Kerumitan terkait hal sosial ini, ternyata banyak bu, kalau di SDN 12 Klender ini saja bisa saya dan rekan-rekan temukan, sangat mungkin hal yang sama terjadi di tempat lain. Ternyata banyak anak-anak di sekolah ini yang dipaksa juga untuk “bekerja”, mulai dari jualan asongan, memulung, maupun pekerjaan lainnya yang seharusnya tidak dilakukan oleh seorang anak yang penuh impian masa depan. Bahkan saat kami berada di sana, ada orangtua murid yang meminta sekolah untuk membuat surat pernyataan dari sekolah, dan membebaskan anak-anak mereka dari “penampungan” dinas sosial. Mereka tertangkap karena mengamen, mengemis, atau memulung. Pahit dan menyesakkan dada, mungkin kata yang tepat untuk menggambarkan perasaan kami saat itu. Seketika itu juga saya merasa bersyukur, karena memiliki kesempatan jauh lebih besar dari mereka untuk menjaga mimpi-mimpi saya hingga saat ini.

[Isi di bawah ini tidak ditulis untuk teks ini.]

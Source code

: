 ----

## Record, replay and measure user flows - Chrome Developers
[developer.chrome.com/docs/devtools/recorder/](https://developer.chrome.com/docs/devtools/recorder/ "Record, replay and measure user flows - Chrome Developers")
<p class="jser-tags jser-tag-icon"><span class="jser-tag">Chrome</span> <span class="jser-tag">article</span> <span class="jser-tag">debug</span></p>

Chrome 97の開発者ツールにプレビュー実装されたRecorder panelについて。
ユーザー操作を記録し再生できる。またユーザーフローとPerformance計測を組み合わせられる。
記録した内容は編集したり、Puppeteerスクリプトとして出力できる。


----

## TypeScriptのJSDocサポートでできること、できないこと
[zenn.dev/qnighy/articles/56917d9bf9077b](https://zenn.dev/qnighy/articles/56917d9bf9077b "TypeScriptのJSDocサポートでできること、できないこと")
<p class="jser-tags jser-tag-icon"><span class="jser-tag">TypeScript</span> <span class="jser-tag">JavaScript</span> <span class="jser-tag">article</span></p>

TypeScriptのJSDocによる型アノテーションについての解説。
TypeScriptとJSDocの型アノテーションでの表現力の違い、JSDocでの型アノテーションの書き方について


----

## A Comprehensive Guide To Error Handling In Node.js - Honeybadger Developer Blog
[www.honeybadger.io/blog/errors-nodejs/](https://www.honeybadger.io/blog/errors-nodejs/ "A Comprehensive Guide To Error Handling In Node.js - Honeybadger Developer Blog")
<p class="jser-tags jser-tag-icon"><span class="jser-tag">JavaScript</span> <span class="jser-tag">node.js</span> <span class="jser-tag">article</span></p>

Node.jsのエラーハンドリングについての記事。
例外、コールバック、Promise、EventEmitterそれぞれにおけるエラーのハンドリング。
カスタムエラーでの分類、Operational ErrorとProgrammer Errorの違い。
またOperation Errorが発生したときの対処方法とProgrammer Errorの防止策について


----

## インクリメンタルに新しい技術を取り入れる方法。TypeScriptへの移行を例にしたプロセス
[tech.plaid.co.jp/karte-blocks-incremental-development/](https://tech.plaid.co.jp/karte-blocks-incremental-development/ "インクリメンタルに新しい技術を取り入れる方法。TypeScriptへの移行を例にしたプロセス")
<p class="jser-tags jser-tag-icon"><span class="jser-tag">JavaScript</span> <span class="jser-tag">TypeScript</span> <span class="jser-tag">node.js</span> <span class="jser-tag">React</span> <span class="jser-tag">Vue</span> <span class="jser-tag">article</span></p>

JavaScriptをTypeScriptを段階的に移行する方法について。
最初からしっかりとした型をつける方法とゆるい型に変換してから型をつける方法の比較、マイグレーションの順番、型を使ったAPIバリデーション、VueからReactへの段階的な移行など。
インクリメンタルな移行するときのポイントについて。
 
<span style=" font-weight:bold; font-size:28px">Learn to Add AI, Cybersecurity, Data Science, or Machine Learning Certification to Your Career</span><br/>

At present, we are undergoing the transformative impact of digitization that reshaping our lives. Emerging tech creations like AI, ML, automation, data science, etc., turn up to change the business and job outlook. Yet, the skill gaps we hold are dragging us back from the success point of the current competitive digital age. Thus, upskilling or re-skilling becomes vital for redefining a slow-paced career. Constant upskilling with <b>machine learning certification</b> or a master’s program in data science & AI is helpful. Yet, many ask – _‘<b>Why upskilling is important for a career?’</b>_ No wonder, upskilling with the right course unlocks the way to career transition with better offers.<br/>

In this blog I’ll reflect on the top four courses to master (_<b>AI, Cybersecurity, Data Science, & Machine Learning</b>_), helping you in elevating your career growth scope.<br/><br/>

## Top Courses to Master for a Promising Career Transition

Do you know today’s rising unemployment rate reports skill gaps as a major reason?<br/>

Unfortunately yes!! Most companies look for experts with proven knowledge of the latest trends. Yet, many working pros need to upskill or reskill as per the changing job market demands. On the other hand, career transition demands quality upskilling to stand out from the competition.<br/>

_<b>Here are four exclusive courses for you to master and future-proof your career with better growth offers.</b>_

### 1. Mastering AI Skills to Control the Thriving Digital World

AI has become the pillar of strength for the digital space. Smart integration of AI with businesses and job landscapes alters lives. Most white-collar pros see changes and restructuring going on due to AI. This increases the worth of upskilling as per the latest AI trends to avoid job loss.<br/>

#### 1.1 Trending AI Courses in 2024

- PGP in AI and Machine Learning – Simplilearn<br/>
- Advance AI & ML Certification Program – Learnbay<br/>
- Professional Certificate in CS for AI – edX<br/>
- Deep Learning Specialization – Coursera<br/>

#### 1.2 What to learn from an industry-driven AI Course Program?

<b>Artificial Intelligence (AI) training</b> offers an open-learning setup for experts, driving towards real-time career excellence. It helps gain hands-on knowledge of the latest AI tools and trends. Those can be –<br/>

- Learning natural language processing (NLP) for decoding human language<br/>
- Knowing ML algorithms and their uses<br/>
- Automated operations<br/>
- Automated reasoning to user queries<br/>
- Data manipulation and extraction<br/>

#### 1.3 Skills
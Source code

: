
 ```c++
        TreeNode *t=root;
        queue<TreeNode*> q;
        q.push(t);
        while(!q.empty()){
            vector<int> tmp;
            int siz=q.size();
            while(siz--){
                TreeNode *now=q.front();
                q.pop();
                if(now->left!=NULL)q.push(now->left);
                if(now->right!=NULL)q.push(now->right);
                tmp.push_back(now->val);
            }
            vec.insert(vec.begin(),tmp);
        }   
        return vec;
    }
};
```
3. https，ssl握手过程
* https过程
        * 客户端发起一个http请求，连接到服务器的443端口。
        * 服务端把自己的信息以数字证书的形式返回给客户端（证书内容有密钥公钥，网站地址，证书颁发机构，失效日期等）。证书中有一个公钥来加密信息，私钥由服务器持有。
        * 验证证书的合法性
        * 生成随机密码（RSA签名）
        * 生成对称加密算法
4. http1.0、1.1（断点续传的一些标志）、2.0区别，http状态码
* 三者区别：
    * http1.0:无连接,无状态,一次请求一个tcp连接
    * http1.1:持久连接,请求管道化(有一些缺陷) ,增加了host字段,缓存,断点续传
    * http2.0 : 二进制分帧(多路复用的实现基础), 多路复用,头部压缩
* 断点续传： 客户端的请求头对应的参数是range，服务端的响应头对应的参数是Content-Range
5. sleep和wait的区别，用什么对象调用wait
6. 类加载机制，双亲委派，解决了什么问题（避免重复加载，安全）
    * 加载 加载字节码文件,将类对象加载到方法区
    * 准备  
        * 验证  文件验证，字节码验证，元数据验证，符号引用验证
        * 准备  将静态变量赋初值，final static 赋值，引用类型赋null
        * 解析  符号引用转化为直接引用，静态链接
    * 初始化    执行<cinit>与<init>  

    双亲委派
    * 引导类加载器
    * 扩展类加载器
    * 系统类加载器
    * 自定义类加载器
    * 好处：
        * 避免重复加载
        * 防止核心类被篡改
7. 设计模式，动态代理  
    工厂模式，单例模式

Bukankan seharusnya tugas menjaga mimpi itu bukan milik satu pihak bu, tetapi banyak orang. Persoalan sosial anak-anak di perumahan padat penduduk, terbelakang, terpinggirkan, dan tidak pernah muncul di halaman utama media besar, juga perlu jadi perhatian. Karena mimpi itu milik semua anak bu, tidak perduli dilahirkan dengan background keluarga seperti apa, mereka generasi penerus kita nantinya.
Mewakili teman-teman relawan di Kelas Inspirasi Jakarta 5 terutama kelompok 44, saya mengucapkan terima kasih atas kesediaan Ibu untuk membaca surat ini. Salam hangat dari seluruh rekan-rekan relawan.
Salam Inspirasi!
Inspirator Kelas Inspirasi Jakarta 5
Selvi Anggrainy
(*berkat bantuan seorang kawan baik - relasi, Ibu Khofifah memang benar membaca surat ini, saat beliau sedang bertugas dan mengunjungi Sulawesi. the least that i could do)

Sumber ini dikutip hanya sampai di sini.